◆ The problem ◆
If a line of the records contains the string "const", copy it out.

◆ Data entries ◆

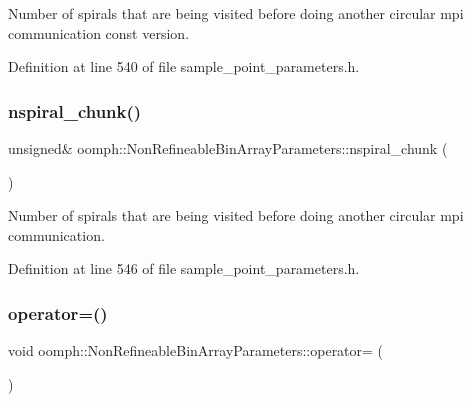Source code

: Number of spirals that are being visited before doing another circular mpi communication const version. 



Definition at line 540 of file sample\+\_\+point\+\_\+parameters.\+h.

\mbox{\label{classoomph_1_1NonRefineableBinArrayParameters_a8815febdad327ff6c39d7e0c5e470033}} 
\subsubsection{\texorpdfstring{nspiral\+\_\+chunk()}{nspiral\_chunk()}\hspace{0.1cm}{\footnotesize\ttfamily [2/2]}}
{\footnotesize\ttfamily unsigned\& oomph\+::\+Non\+Refineable\+Bin\+Array\+Parameters\+::nspiral\+\_\+chunk (\begin{DoxyParamCaption}{ }\end{DoxyParamCaption})\hspace{0.3cm}{\ttfamily [inline]}}



Number of spirals that are being visited before doing another circular mpi communication. 



Definition at line 546 of file sample\+\_\+point\+\_\+parameters.\+h.

\mbox{\label{classoomph_1_1NonRefineableBinArrayParameters_a983009919c352b06ca15fd32169b10e6}} 
\subsubsection{\texorpdfstring{operator=()}{operator=()}}
{\footnotesize\ttfamily void oomph\+::\+Non\+Refineable\+Bin\+Array\+Parameters\+::operator= (\begin{DoxyParamCaption}\item[{const \hyperlink{classoomph_1_1NonRefineableBinArrayParameters}{Non\+Refineable\+Bin\+Array\+Parameters} \&}]{ }\end{DoxyParamCaption})\hspace{0.3cm}{\ttfamily [inline]}}



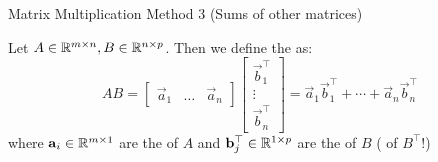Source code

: \documentclass[xcoler=dvipsnames, aspectratio=169]{beamer}
\begin{document}
    \begin{frame}{Matrix Multiplication Method 3 (Sums of other matrices)}
        \small
        \begin{tcolorbox}
            Let $A\in\mathbb{R}^{m\times n},B\in\mathbb{R}^{n\times p}$. Then we define the 
            as: 
            \[
                AB = \begin{bmatrix} \vec{a}_1 & \dots & \vec{a}_n\end{bmatrix} \begin{bmatrix}
                    \vec{b}_1^\top\\\vdots\\\vec{b}_n^\top
            \end{bmatrix} = \vec{a}_1\vec{b}_1^\top + \cdots + \vec{a}_n\vec{b}_n^\top
            \]
            where $\mathbf{a}_i\in\mathbb{R}^{m\times 1}$ are the  of $A$ and 
            $\mathbf{b}_j^\top\in\mathbb{R}^{1\times p}$ are the  of $B$ ( of $B^\top$!)
        \end{tcolorbox}\pause
    \end{frame}
\end{document}
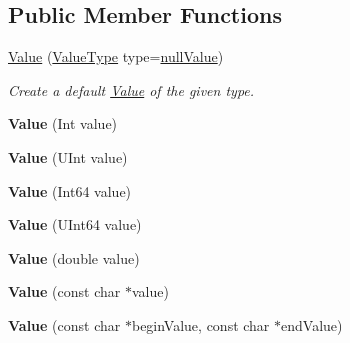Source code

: \subsection*{Public Member Functions}
\begin{DoxyCompactItemize}
\item 
\hyperlink{class_json_1_1_value_ada6ba1369448fb0240bccc36efaa46f7}{Value} (\hyperlink{namespace_json_a7d654b75c16a57007925868e38212b4e}{Value\-Type} type=\hyperlink{namespace_json_a7d654b75c16a57007925868e38212b4ea7d9899633b4409bd3fc107e6737f8391}{null\-Value})
\begin{DoxyCompactList}\small\item\em Create a default \hyperlink{class_json_1_1_value}{Value} of the given type. \end{DoxyCompactList}\item 
\hypertarget{class_json_1_1_value_a4744ae571fcf34f4b16a2257b3b3b585}{{\bfseries Value} (Int value)}\label{class_json_1_1_value_a4744ae571fcf34f4b16a2257b3b3b585}

\item 
\hypertarget{class_json_1_1_value_ae67a857b01286e3499a87e95be848d20}{{\bfseries Value} (U\-Int value)}\label{class_json_1_1_value_ae67a857b01286e3499a87e95be848d20}

\item 
\hypertarget{class_json_1_1_value_ab1cdc3d9a4d4cc03fa01439d43ceb1b5}{{\bfseries Value} (Int64 value)}\label{class_json_1_1_value_ab1cdc3d9a4d4cc03fa01439d43ceb1b5}

\item 
\hypertarget{class_json_1_1_value_a8adda58d5ae17bf7ca6a53bab4a7b69c}{{\bfseries Value} (U\-Int64 value)}\label{class_json_1_1_value_a8adda58d5ae17bf7ca6a53bab4a7b69c}

\item 
\hypertarget{class_json_1_1_value_a32228cc84d83200cca8441451997996c}{{\bfseries Value} (double value)}\label{class_json_1_1_value_a32228cc84d83200cca8441451997996c}

\item 
\hypertarget{class_json_1_1_value_ad87b849356816aca75995dd07302e49d}{{\bfseries Value} (const char $\ast$value)}\label{class_json_1_1_value_ad87b849356816aca75995dd07302e49d}

\item 
\hypertarget{class_json_1_1_value_a13e567d467bb1e699d71e27a76b0e988}{{\bfseries Value} (const char $\ast$begin\-Value, const char $\ast$end\-Value)}\label{class_json_1_1_value_a13e567d467bb1e699d71e27a76b0e988}


\end{DoxyCompactItemize}
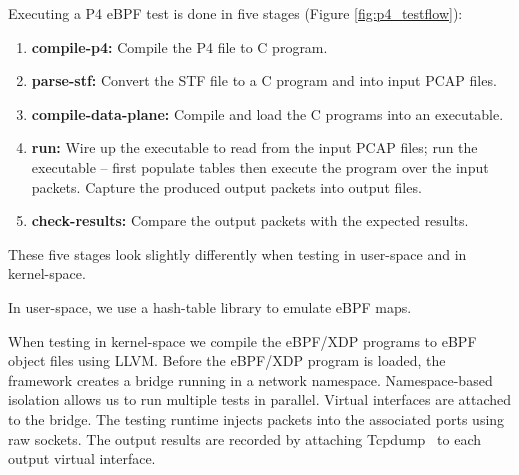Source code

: Executing a P4 eBPF test is done in five stages (Figure
\ref{fig:p4_testflow}):

\begin{enumerate}
\item\textbf{compile-p4:} Compile the P4 file to C program.
\item \textbf{parse-stf:} Convert the STF file to a C program and into
  input PCAP files.
\item \textbf{compile-data-plane:} Compile and load the C programs
  into an executable.
\item \textbf{run:} Wire up the executable to read from the input PCAP
  files; run the executable -- first populate tables then execute the
  program over the input packets.  Capture the produced output packets
  into output files.
\item \textbf{check-results:} Compare the output packets with the
  expected results.
\end{enumerate}

\noindent These five stages look slightly differently when testing in
user-space and in kernel-space.

In user-space, we use a hash-table library to emulate eBPF maps.

When testing in kernel-space we compile the eBPF/XDP programs to eBPF
object files using LLVM.  Before the eBPF/XDP program is loaded, the
framework creates a bridge running in a network namespace.
Namespace-based isolation allows us to run multiple tests in parallel.
Virtual interfaces are attached to the bridge.  The testing runtime
injects packets into the associated ports using raw sockets. The
output results are recorded by attaching Tcpdump~\cite{tcpdump} to
each output virtual interface.
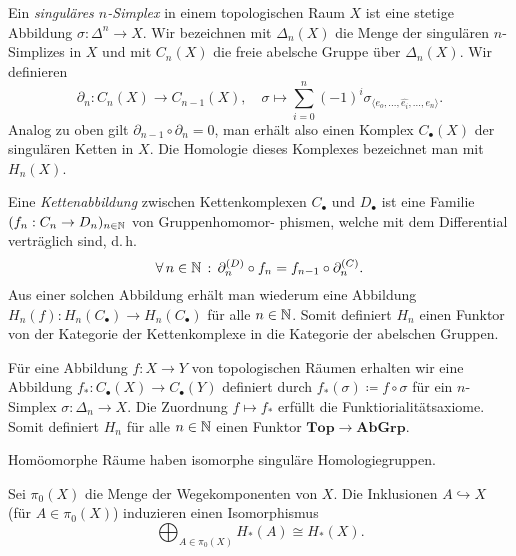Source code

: \documentclass{cheat-sheet}
\newcommand{\angles}[1]{\langle #1 \rangle}
\newcommand{\CC}[1]{{#1}_{\bullet}} %
\newcommand{\Top}{\mathbf{Top}} %
\newcommand{\AbGrp}{\mathbf{AbGrp}} %
\begin{document}
\begin{defn}
  Ein \emph{singuläres $n$-Simplex} in einem topologischen Raum $X$ ist eine stetige Abbildung $\sigma : \Delta^n \to X$. Wir bezeichnen mit $\Delta_n(X)$ die Menge der singulären $n$-Simplizes in $X$ und mit $C_n(X)$ die freie abelsche Gruppe über $\Delta_n(X)$. Wir definieren
  \[
    \partial_n : C_n(X) \to C_{n-1}(X), \quad
    \sigma \mapsto \sum_{i=0}^n (-1)^i \sigma_{\angles{e_o,...,\hat{e_i},...,e_n}}.
  \]
  Analog zu oben gilt $\partial_{n-1} \circ \partial_n = 0$, man erhält also einen Komplex $\CC{C}(X)$ der singulären Ketten in $X$. Die Homologie dieses Komplexes bezeichnet man mit $H_n(X)$.
\end{defn}

\begin{defn}
  Eine \emph{Kettenabbildung} zwischen Kettenkomplexen $\CC{C}$ und $\CC{D}$ ist eine Familie $(f_n : C_n \to D_n)_{n \in \mathbb{N}}$ von Gruppenhomomor- phismen, welche mit dem Differential verträglich sind, d.\,h.
  \[ \forall \, {n \in \mathbb{N}} \,:\, \partial_n^{(D)} \circ f_n = f_{n-1} \circ \partial_n^{(C)}. \]
  Aus einer solchen Abbildung erhält man wiederum eine Abbildung $H_n(f) : H_n(\CC{C}) \to H_n(\CC{C})$ für alle $n \in \mathbb{N}$. Somit definiert $H_n$ einen Funktor von der Kategorie der Kettenkomplexe in die Kategorie der abelschen Gruppen.
\end{defn}


\begin{defn}
  Für eine Abbildung $f : X \to Y$ von topologischen Räumen erhalten wir eine Abbildung $f_* : \CC{C}(X) \to \CC{C}(Y)$ definiert durch $f_*(\sigma) \coloneqq f \circ \sigma$ für ein $n$-Simplex $\sigma : \Delta_n \to X$. Die Zuordnung $f \mapsto f_*$ erfüllt die Funktiorialitätsaxiome. Somit definiert $H_n$ für alle $n \in \mathbb{N}$ einen Funktor $\Top \to \AbGrp$.
\end{defn}

\begin{kor}
  Homöomorphe Räume haben isomorphe singuläre Homologiegruppen.
\end{kor}


\begin{prop}
  Sei $\pi_0(X)$ die Menge der Wegekomponenten von $X$. Die Inklusionen $A \hookrightarrow X$ (für $A \in \pi_0(X)$) induzieren einen Isomorphismus
  \[ \bigoplus_{A \in \pi_0(X)} H_*(A) \cong H_*(X). \]
\end{prop}
\end{document}
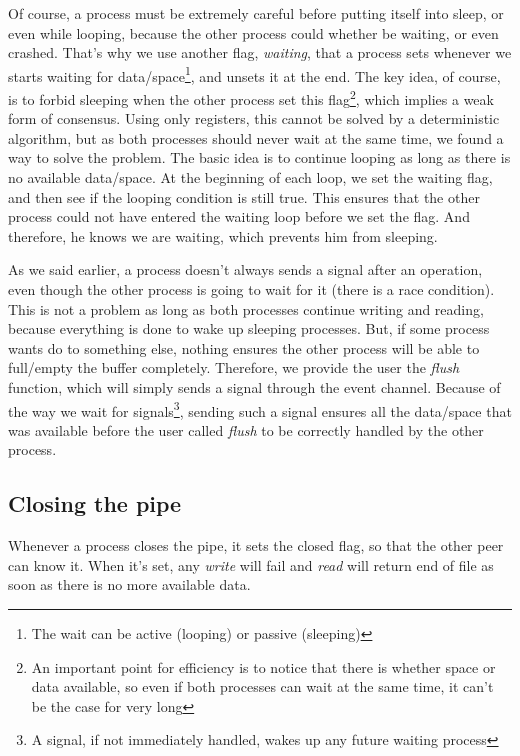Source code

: \documentclass[journal]{IEEEtran}
\begin{document}
Of course, a process must be extremely careful before putting itself into sleep, or even while looping, because the other process could whether be waiting, or even crashed. That's why we use another flag, \emph{waiting}, that a process sets whenever we starts waiting for data/space\footnote{The wait can be active (looping) or passive (sleeping)}, and unsets it at the end. The key idea, of course, is to forbid sleeping when the other process set this flag\footnote{An important point for efficiency is to notice that there is whether space or data available, so even if both processes can wait at the same time, it can't be the case for very long}, which implies a weak form of consensus.
Using only registers, this cannot be solved by a deterministic algorithm, but as both processes should never wait at the same time, we found a way to solve the problem. The basic idea is to continue looping as long as there is no available data/space. At the beginning of each loop, we set the waiting flag, and then see if the looping condition is still true.
This ensures that the other process could not have entered the waiting loop before we set the flag. And therefore, he knows we are waiting, which prevents him from sleeping.

As we said earlier, a process doesn't always sends a signal after an operation, even though the other process is going to wait for it (there is a race condition). This is not a problem as long as both processes continue writing and reading, because everything is done to wake up sleeping processes. But, if some process wants do to something else, nothing ensures the other process will be able to full/empty the buffer completely. Therefore, we provide the user the \emph{flush} function, which will simply sends a signal through the event channel. Because of the way we wait for signals\footnote{A signal, if not immediately handled, wakes up any future waiting process}, sending such a signal ensures all the data/space that was available before the user called \emph{flush} to be correctly handled by the other process. 

\subsection{Closing the pipe}

Whenever a process closes the pipe, it sets the closed flag, so that the other peer can know it. When it's set, any \emph{write} will fail and \emph{read} will return end of file as soon as there is no more available data.  
\end{document}
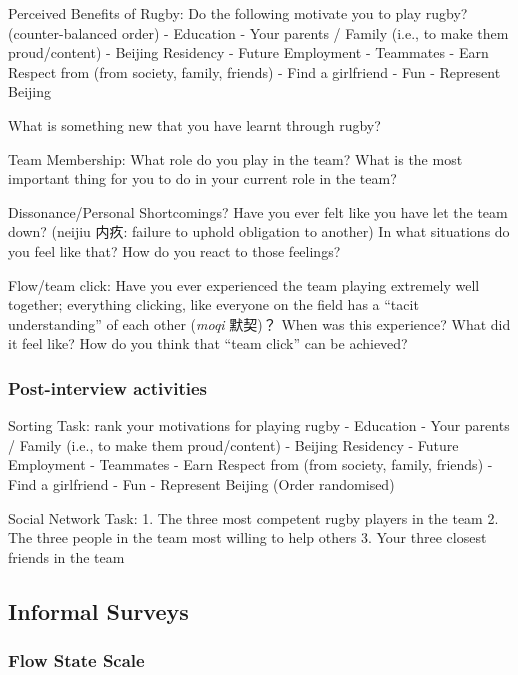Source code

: \begin{CJK}{UTF8}{gbsn}
  Perceived Benefits of Rugby:
  Do the following motivate you to play rugby? (counter-balanced order)
  - Education
  - Your parents / Family (i.e., to make them proud/content)
  - Beijing Residency
  - Future Employment
  - Teammates
  - Earn Respect from (from society, family, friends)
  - Find a girlfriend
  - Fun
  - Represent Beijing

  What is something new that you have learnt through rugby?

  Team Membership:
  What role do you play in the team?
  What is the most important thing for you to do in your current role in the team?

  Dissonance/Personal Shortcomings?
  Have you ever felt like you have let the team down?  (neijiu 内疚: failure to uphold obligation to another)
  In what situations do you feel like that?
  How do you react to those feelings?

  Flow/team click:
  Have you ever experienced the team playing extremely well together; everything clicking, like everyone on the field has a “tacit understanding” of each other (\textit{moqi} 默契)？
  When was this experience?
  What did it feel like?
  How do you think that “team click” can be achieved?


  \subsubsection{Post-interview activities\label{sect:postInterview}}


  Sorting Task: rank your motivations for playing rugby
  - Education
  - Your parents / Family (i.e., to make them proud/content)
  - Beijing Residency
  - Future Employment
  - Teammates
  - Earn Respect from (from society, family, friends)
  - Find a girlfriend
  - Fun
  - Represent Beijing
  (Order randomised)

  Social Network Task:
  1.	The three most competent rugby players in the team
  2.	The three people in the team most willing to help others
  3.	Your three closest friends in the team



  \subsection{Informal Surveys}



        \subsubsection{Flow State Scale\label{sect:flowStateScale}}


\end{CJK}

◆ Answer to the problem ◆
: Number of spirals that are being visited before doing another circular mpi communication const version. 
{\footnotesize\ttfamily void oomph\+::\+Non\+Refineable\+Bin\+Array\+Parameters\+::operator= (\begin{DoxyParamCaption}\item[{const \hyperlink{classoomph_1_1NonRefineableBinArrayParameters}{Non\+Refineable\+Bin\+Array\+Parameters} \&}]{ }\end{DoxyParamCaption})\hspace{0.3cm}{\ttfamily [inline]}}
\hypertarget{class_json_1_1_value_ad87b849356816aca75995dd07302e49d}{{\bfseries Value} (const char $\ast$value)}\label{class_json_1_1_value_ad87b849356816aca75995dd07302e49d}
\hypertarget{class_json_1_1_value_a13e567d467bb1e699d71e27a76b0e988}{{\bfseries Value} (const char $\ast$begin\-Value, const char $\ast$end\-Value)}\label{class_json_1_1_value_a13e567d467bb1e699d71e27a76b0e988}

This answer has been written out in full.